Records from a data source
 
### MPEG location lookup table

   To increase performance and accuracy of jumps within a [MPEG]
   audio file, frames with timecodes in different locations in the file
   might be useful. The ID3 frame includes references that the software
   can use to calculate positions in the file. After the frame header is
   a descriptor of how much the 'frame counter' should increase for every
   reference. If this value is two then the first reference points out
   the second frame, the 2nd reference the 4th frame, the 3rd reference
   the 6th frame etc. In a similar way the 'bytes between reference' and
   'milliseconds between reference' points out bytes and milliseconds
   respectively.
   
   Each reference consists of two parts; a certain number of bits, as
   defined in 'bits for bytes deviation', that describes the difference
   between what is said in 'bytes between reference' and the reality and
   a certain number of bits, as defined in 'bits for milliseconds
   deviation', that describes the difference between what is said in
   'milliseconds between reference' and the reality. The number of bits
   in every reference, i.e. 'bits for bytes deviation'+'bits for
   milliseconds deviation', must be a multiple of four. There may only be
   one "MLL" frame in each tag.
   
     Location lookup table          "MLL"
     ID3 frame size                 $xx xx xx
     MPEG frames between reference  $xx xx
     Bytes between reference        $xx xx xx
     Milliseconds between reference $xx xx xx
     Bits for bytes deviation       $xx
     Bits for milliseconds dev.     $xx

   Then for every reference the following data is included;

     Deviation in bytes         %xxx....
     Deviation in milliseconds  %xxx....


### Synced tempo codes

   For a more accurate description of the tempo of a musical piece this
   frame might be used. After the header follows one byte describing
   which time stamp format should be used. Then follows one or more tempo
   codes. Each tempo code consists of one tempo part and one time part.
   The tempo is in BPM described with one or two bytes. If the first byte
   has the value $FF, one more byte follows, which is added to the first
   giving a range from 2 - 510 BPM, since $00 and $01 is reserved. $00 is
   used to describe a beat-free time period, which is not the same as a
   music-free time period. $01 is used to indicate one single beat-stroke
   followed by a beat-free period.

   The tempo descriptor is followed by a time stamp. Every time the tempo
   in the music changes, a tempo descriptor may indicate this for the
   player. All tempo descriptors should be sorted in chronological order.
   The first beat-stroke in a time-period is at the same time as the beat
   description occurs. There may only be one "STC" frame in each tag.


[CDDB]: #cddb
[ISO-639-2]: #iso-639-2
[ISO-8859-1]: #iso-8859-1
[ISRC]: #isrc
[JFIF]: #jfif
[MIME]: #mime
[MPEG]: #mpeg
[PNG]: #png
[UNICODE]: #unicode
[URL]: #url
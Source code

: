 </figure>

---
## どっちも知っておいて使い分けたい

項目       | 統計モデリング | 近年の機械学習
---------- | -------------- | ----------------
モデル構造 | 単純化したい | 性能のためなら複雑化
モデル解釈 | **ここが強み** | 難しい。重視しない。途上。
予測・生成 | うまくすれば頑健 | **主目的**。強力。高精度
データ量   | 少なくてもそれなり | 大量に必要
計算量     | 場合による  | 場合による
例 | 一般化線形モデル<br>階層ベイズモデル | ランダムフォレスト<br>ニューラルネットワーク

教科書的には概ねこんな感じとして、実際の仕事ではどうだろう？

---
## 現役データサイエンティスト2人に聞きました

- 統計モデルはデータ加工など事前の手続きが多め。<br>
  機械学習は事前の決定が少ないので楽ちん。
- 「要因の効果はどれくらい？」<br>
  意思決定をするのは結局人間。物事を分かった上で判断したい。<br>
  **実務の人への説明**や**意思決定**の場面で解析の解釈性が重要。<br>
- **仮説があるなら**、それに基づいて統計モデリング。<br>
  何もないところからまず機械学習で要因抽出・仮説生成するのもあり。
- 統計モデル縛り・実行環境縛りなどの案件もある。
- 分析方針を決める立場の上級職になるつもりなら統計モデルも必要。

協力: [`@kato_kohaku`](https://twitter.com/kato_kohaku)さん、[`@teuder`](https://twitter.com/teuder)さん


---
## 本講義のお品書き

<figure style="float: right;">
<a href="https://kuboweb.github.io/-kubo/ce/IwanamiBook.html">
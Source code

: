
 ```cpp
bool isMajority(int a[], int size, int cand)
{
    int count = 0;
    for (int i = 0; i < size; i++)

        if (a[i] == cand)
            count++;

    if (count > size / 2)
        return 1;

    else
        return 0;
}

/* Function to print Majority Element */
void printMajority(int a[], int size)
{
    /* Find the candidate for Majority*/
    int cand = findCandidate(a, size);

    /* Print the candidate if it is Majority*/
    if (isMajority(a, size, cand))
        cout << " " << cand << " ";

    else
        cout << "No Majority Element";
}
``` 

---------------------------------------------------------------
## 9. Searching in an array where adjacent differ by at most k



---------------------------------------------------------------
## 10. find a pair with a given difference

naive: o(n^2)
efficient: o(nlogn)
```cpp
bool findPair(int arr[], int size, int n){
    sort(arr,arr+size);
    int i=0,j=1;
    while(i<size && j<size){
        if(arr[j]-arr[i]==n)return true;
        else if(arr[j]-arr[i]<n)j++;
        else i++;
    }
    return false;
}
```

▸ TASK BRIEF:
Tell how many lines in the data include the string "return". Reply with the number and no other text.

▸ WRITTEN RESPONSE:
4